TASK DIRECTIONS => From the entries that follow, gather each line holding the word "will".
◆ ◆ ◆
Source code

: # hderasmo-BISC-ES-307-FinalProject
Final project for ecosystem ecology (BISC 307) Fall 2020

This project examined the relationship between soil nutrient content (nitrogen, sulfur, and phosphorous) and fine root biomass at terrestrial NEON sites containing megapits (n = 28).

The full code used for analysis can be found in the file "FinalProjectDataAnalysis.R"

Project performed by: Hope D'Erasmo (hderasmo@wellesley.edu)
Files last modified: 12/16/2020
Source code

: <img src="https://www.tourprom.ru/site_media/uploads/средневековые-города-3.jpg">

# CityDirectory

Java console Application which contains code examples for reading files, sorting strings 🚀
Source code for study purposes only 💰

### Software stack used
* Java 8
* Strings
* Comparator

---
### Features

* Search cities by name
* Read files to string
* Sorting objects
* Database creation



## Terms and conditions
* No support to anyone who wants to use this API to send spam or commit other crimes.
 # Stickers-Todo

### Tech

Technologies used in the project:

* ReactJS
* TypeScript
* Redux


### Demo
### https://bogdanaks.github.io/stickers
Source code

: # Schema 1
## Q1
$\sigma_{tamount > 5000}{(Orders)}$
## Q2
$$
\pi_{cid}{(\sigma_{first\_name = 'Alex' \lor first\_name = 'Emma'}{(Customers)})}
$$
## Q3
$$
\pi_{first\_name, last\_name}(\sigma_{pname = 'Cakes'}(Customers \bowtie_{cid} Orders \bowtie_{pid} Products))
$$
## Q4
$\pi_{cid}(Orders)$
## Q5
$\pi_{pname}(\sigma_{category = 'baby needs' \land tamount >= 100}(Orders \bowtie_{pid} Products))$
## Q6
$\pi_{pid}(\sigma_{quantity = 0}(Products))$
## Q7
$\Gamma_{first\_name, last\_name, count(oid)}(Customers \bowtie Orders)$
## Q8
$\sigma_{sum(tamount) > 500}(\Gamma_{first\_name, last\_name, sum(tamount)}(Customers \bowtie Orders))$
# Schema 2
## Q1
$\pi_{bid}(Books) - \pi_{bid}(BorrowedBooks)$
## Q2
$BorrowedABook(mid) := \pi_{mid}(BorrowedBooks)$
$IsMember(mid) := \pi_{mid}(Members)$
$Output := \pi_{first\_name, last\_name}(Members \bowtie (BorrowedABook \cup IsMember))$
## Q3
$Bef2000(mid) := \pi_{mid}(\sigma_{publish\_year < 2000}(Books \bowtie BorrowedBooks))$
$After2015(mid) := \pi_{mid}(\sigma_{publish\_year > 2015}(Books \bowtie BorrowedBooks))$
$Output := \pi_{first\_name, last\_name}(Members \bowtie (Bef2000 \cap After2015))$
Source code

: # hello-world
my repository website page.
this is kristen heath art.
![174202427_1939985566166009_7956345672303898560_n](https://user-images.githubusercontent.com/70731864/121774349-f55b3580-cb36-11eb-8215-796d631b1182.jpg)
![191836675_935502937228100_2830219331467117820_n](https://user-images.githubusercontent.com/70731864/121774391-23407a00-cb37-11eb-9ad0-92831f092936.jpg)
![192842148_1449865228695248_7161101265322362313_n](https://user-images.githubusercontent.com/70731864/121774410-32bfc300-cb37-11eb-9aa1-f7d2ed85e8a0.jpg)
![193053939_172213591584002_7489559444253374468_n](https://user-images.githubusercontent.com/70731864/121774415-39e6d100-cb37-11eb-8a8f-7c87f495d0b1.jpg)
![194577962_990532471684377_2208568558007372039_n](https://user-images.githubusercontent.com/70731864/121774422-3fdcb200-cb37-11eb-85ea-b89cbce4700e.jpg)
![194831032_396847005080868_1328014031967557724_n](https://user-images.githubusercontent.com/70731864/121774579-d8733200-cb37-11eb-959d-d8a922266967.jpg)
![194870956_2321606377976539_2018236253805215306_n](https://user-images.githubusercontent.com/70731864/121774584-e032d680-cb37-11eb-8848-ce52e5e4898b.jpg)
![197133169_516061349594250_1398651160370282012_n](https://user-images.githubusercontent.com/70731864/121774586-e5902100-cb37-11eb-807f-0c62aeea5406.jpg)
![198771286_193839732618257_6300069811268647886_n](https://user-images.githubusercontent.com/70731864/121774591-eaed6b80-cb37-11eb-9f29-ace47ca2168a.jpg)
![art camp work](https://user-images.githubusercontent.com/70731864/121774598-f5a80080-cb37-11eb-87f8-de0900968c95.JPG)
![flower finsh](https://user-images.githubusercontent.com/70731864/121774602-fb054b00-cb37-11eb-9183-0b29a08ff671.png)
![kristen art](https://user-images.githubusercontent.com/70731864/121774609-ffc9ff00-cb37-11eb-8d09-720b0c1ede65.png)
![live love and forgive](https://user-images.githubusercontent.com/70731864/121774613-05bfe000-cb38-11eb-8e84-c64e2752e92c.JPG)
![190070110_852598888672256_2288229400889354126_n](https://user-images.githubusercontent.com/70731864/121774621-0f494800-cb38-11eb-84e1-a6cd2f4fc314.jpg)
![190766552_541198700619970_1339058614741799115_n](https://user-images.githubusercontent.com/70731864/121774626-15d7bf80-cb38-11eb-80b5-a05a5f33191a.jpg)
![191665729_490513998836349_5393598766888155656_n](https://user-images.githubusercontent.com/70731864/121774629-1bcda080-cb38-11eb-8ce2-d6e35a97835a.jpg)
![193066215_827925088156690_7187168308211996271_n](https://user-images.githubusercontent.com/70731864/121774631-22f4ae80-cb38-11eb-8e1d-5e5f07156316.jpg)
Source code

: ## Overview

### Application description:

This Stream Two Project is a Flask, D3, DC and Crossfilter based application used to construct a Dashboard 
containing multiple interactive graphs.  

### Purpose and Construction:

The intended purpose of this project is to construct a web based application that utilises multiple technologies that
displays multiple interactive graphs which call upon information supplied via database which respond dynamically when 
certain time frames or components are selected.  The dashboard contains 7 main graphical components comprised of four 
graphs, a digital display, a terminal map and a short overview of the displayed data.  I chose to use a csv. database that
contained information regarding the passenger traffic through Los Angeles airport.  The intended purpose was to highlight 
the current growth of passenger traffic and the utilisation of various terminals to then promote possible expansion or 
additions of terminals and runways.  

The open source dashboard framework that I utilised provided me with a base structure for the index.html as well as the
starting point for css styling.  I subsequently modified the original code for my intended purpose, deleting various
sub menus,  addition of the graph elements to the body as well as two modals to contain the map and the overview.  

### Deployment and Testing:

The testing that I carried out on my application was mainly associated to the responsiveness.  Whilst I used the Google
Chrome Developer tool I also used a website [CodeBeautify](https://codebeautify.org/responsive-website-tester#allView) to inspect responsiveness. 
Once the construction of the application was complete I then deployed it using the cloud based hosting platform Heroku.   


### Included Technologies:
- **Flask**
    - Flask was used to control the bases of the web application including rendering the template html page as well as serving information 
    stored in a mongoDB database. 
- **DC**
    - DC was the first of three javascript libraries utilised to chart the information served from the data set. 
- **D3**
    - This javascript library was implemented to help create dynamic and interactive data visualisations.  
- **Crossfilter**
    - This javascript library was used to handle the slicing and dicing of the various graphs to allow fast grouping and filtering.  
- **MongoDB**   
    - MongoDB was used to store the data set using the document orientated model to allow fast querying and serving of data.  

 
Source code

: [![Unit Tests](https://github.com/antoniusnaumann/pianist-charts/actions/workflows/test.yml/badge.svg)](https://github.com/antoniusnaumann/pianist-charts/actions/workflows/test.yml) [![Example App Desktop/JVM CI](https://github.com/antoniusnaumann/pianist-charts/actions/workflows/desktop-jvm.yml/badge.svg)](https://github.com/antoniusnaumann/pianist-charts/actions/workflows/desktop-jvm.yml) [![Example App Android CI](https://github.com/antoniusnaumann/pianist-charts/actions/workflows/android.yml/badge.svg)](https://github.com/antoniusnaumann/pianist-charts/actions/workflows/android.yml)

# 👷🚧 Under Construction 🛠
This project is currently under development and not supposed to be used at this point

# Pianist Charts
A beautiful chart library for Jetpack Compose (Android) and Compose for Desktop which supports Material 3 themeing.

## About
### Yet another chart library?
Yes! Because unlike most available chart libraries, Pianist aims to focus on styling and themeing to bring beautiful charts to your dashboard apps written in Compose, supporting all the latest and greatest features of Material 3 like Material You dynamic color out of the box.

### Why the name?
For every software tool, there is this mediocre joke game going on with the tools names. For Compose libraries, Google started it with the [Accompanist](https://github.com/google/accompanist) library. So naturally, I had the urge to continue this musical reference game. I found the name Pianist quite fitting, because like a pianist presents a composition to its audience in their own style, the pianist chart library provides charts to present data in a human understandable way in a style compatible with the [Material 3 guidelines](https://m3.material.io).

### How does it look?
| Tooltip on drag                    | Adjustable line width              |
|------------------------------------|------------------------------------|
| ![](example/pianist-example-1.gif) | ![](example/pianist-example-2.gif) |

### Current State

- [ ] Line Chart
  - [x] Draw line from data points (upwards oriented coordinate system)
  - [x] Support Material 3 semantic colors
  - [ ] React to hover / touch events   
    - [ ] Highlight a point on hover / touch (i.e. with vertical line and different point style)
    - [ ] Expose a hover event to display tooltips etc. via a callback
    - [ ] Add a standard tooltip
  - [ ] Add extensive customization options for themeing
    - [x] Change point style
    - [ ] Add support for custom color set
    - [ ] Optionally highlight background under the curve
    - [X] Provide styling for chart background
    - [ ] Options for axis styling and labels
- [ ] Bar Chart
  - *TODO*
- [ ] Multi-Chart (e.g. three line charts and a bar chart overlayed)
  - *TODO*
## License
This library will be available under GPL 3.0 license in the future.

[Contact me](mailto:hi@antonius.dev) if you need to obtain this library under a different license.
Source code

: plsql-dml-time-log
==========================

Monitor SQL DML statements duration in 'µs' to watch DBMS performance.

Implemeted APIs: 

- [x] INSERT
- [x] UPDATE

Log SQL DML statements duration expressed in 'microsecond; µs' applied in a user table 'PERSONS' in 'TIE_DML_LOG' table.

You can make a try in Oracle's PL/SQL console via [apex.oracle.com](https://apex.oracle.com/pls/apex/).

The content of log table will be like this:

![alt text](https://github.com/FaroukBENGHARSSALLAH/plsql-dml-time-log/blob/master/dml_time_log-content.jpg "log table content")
◆ ◆ ◆
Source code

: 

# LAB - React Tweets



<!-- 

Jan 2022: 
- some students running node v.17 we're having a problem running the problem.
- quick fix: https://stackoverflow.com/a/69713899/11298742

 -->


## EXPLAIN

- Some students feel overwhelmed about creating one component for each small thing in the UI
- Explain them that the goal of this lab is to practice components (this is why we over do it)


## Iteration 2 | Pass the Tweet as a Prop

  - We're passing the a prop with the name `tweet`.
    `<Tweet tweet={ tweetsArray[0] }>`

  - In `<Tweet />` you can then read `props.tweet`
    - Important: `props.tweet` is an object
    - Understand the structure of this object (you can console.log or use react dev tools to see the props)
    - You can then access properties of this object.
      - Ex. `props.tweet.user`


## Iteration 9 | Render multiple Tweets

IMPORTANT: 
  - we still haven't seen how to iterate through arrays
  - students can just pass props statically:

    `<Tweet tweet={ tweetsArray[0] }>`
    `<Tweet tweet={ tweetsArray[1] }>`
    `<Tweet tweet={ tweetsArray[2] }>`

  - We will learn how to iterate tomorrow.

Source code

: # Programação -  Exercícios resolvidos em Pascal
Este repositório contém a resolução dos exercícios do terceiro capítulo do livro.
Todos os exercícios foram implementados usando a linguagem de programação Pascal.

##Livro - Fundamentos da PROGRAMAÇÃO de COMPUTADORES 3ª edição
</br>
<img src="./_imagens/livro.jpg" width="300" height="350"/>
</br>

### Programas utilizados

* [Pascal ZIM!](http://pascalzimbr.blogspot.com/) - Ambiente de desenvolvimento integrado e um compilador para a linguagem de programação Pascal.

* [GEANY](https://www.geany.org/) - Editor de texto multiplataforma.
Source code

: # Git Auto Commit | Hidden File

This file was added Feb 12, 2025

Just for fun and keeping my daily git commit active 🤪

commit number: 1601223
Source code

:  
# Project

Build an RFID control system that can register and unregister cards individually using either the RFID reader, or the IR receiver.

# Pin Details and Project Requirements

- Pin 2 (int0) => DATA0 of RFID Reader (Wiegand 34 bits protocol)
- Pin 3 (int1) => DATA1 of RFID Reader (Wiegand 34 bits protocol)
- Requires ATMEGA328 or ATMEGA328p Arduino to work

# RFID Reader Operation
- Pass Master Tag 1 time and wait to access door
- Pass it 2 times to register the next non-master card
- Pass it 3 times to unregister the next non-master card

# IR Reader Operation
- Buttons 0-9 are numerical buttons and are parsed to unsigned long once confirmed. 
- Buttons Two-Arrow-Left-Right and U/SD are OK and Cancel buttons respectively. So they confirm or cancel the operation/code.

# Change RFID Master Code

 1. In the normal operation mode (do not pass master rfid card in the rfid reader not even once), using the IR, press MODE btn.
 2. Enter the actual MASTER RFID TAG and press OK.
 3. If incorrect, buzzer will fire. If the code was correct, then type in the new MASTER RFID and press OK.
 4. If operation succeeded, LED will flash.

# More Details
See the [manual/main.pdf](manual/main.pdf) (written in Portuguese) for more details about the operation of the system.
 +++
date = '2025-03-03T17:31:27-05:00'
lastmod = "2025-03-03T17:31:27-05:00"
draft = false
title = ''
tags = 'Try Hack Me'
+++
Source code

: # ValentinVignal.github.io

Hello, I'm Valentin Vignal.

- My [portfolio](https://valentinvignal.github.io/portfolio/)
◆ ◆ ◆
PROBLEM SOLUTION =>
This library will be available under GPL 3.0 license in the future.
The content of log table will be like this:
  - We will learn how to iterate tomorrow.
 3. If incorrect, buzzer will fire. If the code was correct, then type in the new MASTER RFID and press OK.
 4. If operation succeeded, LED will flash.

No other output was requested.